Late last week, the Illinois House Revenue Committee approved a plan to impose a tax surcharge on residents earning more than $1 million a year.
The measure, backed by Democrat House Speaker Mike Madigan (pictured) would affect around 14,000 individuals and raise a projected $1 billion, earmarked for public schools. The state is also considering extending a temporary income tax increase for all residents, first passed three years ago.
Illinois has a flat income tax, assessing residents 5% of their yearly income. Madigan’s proposal would impose a further 3% for those earning $1 million a year. Asked during the committee hearing why he chose that specific threshold, Madigan said, “that just sounded like a good number.”
The twin moves in the Land of Lincoln, enacting a new tax and extending a previous tax hike, contrast with other states, the majority of whom are considering tax cuts. Illinois’ neighbors, Wisconsin and Indiana, have both moved to make significant cuts in taxes.
Gov. Pat Quinn defended extending the income tax hike, saying, “We cannot cut our way to prosperity.”
Since Illinois passed the income tax increase in 2011, which raised the individual tax rate from 3.75% to 5%, spending has grown by more than 17%. Illinois has one of the worst fiscal situation among the states. Last year, bond rating firms downgraded the state’s debt. The state has the worst bond rating in the country. The bond rating firms have pointed to the states unfunded liabilities and unsustainable spending as the main drivers of its poor outlook.

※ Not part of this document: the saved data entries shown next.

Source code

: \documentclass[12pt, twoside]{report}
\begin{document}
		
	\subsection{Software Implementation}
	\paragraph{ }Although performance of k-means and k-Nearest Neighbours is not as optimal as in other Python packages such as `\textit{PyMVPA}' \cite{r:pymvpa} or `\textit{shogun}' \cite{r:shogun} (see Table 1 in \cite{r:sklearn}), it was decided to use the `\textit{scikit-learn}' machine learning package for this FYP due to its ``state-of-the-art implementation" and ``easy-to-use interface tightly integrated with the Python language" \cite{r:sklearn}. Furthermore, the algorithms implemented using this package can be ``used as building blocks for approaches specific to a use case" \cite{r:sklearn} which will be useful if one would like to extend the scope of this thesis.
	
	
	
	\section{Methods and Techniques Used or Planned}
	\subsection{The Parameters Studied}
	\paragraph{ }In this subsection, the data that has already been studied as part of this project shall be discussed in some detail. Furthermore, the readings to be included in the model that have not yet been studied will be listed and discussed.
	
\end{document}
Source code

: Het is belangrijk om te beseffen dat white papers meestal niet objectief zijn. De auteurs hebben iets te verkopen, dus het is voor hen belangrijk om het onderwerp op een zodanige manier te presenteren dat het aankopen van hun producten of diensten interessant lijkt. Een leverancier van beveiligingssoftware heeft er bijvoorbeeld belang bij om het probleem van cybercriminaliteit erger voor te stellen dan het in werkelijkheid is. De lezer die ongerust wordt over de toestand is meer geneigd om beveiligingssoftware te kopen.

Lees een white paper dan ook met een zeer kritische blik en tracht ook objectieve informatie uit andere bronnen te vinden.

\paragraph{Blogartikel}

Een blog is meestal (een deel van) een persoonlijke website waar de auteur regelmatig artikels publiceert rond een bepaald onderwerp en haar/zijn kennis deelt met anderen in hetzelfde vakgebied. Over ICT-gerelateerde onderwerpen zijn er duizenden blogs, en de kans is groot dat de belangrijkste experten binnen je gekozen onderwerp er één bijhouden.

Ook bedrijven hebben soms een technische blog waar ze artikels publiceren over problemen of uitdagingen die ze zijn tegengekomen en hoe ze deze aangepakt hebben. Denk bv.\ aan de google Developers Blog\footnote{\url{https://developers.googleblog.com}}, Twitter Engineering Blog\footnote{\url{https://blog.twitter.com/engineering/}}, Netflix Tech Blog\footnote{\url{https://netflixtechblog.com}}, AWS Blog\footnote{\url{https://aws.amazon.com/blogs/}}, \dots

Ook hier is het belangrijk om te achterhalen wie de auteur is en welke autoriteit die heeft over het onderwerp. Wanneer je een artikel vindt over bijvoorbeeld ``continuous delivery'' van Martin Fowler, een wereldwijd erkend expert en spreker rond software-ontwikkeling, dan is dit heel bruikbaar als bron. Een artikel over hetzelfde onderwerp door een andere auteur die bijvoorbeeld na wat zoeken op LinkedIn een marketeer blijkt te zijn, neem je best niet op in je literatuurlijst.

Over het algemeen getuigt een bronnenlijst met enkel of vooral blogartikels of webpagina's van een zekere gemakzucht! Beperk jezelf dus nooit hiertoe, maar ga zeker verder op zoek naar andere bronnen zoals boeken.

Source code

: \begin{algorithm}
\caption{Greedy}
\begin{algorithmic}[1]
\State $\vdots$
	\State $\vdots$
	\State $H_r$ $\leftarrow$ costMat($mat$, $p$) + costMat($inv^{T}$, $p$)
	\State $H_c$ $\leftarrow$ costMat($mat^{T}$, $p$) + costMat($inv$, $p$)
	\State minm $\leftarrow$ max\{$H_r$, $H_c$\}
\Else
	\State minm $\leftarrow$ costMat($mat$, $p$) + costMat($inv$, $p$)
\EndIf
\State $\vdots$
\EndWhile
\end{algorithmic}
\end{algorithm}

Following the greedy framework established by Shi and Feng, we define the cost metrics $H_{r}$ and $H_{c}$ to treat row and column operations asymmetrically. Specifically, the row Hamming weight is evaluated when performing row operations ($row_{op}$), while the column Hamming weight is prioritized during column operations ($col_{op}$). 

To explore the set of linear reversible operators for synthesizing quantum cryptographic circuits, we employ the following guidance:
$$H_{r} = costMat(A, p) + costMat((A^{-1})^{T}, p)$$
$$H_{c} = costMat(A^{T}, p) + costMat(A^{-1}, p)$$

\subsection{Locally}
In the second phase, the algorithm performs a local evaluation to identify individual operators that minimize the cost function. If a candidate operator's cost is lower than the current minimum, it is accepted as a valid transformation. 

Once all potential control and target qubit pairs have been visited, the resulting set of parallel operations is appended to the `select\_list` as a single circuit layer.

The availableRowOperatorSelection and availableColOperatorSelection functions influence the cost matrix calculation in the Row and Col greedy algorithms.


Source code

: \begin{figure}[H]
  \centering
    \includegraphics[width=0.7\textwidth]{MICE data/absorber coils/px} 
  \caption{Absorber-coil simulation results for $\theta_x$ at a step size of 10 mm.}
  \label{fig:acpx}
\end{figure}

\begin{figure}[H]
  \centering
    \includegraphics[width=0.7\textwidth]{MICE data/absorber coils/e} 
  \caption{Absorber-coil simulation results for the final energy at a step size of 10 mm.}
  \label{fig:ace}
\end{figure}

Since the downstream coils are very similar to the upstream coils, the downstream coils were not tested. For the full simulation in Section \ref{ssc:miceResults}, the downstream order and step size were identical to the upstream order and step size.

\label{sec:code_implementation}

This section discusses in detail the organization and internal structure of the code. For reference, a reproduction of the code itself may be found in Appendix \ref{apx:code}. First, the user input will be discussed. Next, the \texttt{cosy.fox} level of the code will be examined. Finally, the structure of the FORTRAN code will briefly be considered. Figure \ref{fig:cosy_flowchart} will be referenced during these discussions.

Madigan’s new tax would be directed to increase funding for the state’s public schools, theoretically adding $1 billion to the state’s coffers. Of course, this projection is based on the 14,000 individuals who currently earn more than $1 million a year staying in the state and paying the tax. Last decade, Maryland passed a “millionaires tax” that was projected to raise an additional $106 million.
The next year, however, one-third of the state’s millionaires effectively disappeared. The year before the tax was hiked, 3,000 residents of Maryland earned more than $1 million. The first year the tax was in effect, just 2,000 did. The state took in $100 million less from millionaire earners than the year before, despite the higher rate. The tax expired in 2010.
Democrats in Illinois have more than enough votes to pass both tax measures. For almost a decade, Democrats, who control all branches of government in the state, have provided a real-time experiment in using tax and spending increases to bolster the state’s finances and underlying economy.
This November, voters will be asked to provide a judgment on this experiment.